By Associated Press, The Bismarck Tribune, August 28, 2012
Patients wait in a polyclinic |
HAVANA — Cuba’s system of free medical care, long
considered a birthright by its citizens and trumpeted as one of the communist
government’s great successes, is not immune to cutbacks under Raul Castro’s
drive for efficiency.
The health sector has already endured millions of
dollars in budget cuts and tens of thousands of layoffs, and it became clear
this month that Castro is looking for more ways to save when the newspaper
voice of the Communist Party, Granma, published daily details for two weeks on
how much the government spends on everything from anesthetics and acupuncture
to orthodontics and organ transplants.
It’s part of a wider media campaign that seems geared to
discourage frivolous use of medical services, to explain or blunt fears of a
drop-off in care and to remind Cubans to be grateful that health care is still
free despite persistent economic woes. But it’s also raising the eyebrows of
outside analysts, who predict further cuts or significant changes to what has
been a pillar of the socialist system implanted after the 1959 revolution.

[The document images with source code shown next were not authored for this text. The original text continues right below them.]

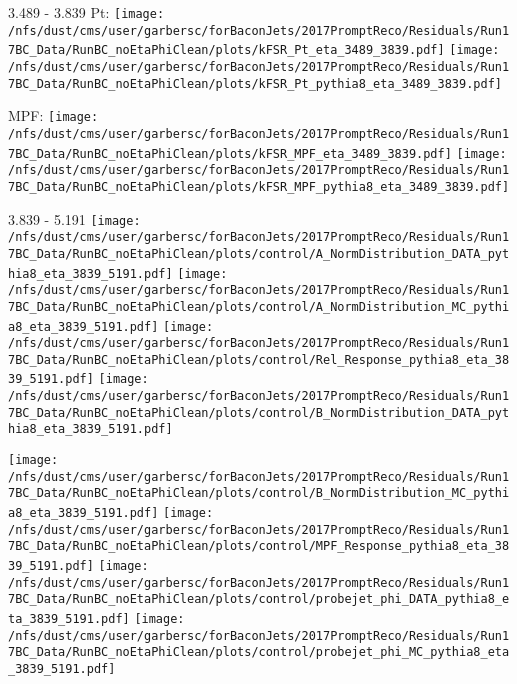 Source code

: \documentclass[t,compress]{beamer}
\begin{document}
\begin{frame}{3.489 - 3.839}
	 Pt: \texttt{[image: /nfs/dust/cms/user/garbersc/forBaconJets/2017PromptReco/Residuals/Run17BC\_Data/RunBC\_noEtaPhiClean/plots/kFSR\_Pt\_eta\_3489\_3839.pdf]}
	\texttt{[image: /nfs/dust/cms/user/garbersc/forBaconJets/2017PromptReco/Residuals/Run17BC\_Data/RunBC\_noEtaPhiClean/plots/kFSR\_Pt\_pythia8\_eta\_3489\_3839.pdf]}
\newline

	 MPF: \texttt{[image: /nfs/dust/cms/user/garbersc/forBaconJets/2017PromptReco/Residuals/Run17BC\_Data/RunBC\_noEtaPhiClean/plots/kFSR\_MPF\_eta\_3489\_3839.pdf]}
	\texttt{[image: /nfs/dust/cms/user/garbersc/forBaconJets/2017PromptReco/Residuals/Run17BC\_Data/RunBC\_noEtaPhiClean/plots/kFSR\_MPF\_pythia8\_eta\_3489\_3839.pdf]}
\end{frame}

\begin{frame}{3.839 - 5.191}
	\texttt{[image: /nfs/dust/cms/user/garbersc/forBaconJets/2017PromptReco/Residuals/Run17BC\_Data/RunBC\_noEtaPhiClean/plots/control/A\_NormDistribution\_DATA\_pythia8\_eta\_3839\_5191.pdf]}
	\texttt{[image: /nfs/dust/cms/user/garbersc/forBaconJets/2017PromptReco/Residuals/Run17BC\_Data/RunBC\_noEtaPhiClean/plots/control/A\_NormDistribution\_MC\_pythia8\_eta\_3839\_5191.pdf]}
	\texttt{[image: /nfs/dust/cms/user/garbersc/forBaconJets/2017PromptReco/Residuals/Run17BC\_Data/RunBC\_noEtaPhiClean/plots/control/Rel\_Response\_pythia8\_eta\_3839\_5191.pdf]}
	\texttt{[image: /nfs/dust/cms/user/garbersc/forBaconJets/2017PromptReco/Residuals/Run17BC\_Data/RunBC\_noEtaPhiClean/plots/control/B\_NormDistribution\_DATA\_pythia8\_eta\_3839\_5191.pdf]}
\newline

	\texttt{[image: /nfs/dust/cms/user/garbersc/forBaconJets/2017PromptReco/Residuals/Run17BC\_Data/RunBC\_noEtaPhiClean/plots/control/B\_NormDistribution\_MC\_pythia8\_eta\_3839\_5191.pdf]}
	\texttt{[image: /nfs/dust/cms/user/garbersc/forBaconJets/2017PromptReco/Residuals/Run17BC\_Data/RunBC\_noEtaPhiClean/plots/control/MPF\_Response\_pythia8\_eta\_3839\_5191.pdf]}
	\texttt{[image: /nfs/dust/cms/user/garbersc/forBaconJets/2017PromptReco/Residuals/Run17BC\_Data/RunBC\_noEtaPhiClean/plots/control/probejet\_phi\_DATA\_pythia8\_eta\_3839\_5191.pdf]}
	\texttt{[image: /nfs/dust/cms/user/garbersc/forBaconJets/2017PromptReco/Residuals/Run17BC\_Data/RunBC\_noEtaPhiClean/plots/control/probejet\_phi\_MC\_pythia8\_eta\_3839\_5191.pdf]}
\end{frame}
\end{document}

“Very often the media has been a leading indicator of
where the economic reforms are going,” said Phil Peters, a longtime Cuba
observer at the Lexington Institute think tank. “My guess is that there’s some
kind of policy statement to follow, because that’s been the pattern.”
The theme of the Granma pieces, posters in clinics and
ads on state TV is the same: “Your health care is free, but how much does it
cost?”
The answer is, not much by outside standards, but quite
a bit for Cuba, which spends $190 million a year paying for its citizens’
medical bills.
Based on the official exchange rate, the government
spends $2 each time a Cuban visits a family doctor, $4.14 for each X-ray and
$6,827 for a heart transplant.
It’s not a luxury service, though. Scarcities now are
common and sanitary conditions fall short of the ideal in decaying facilities
where paint peels from the walls. Patients often bring their own bed sheets,
electric fans, food and water for hospital stays.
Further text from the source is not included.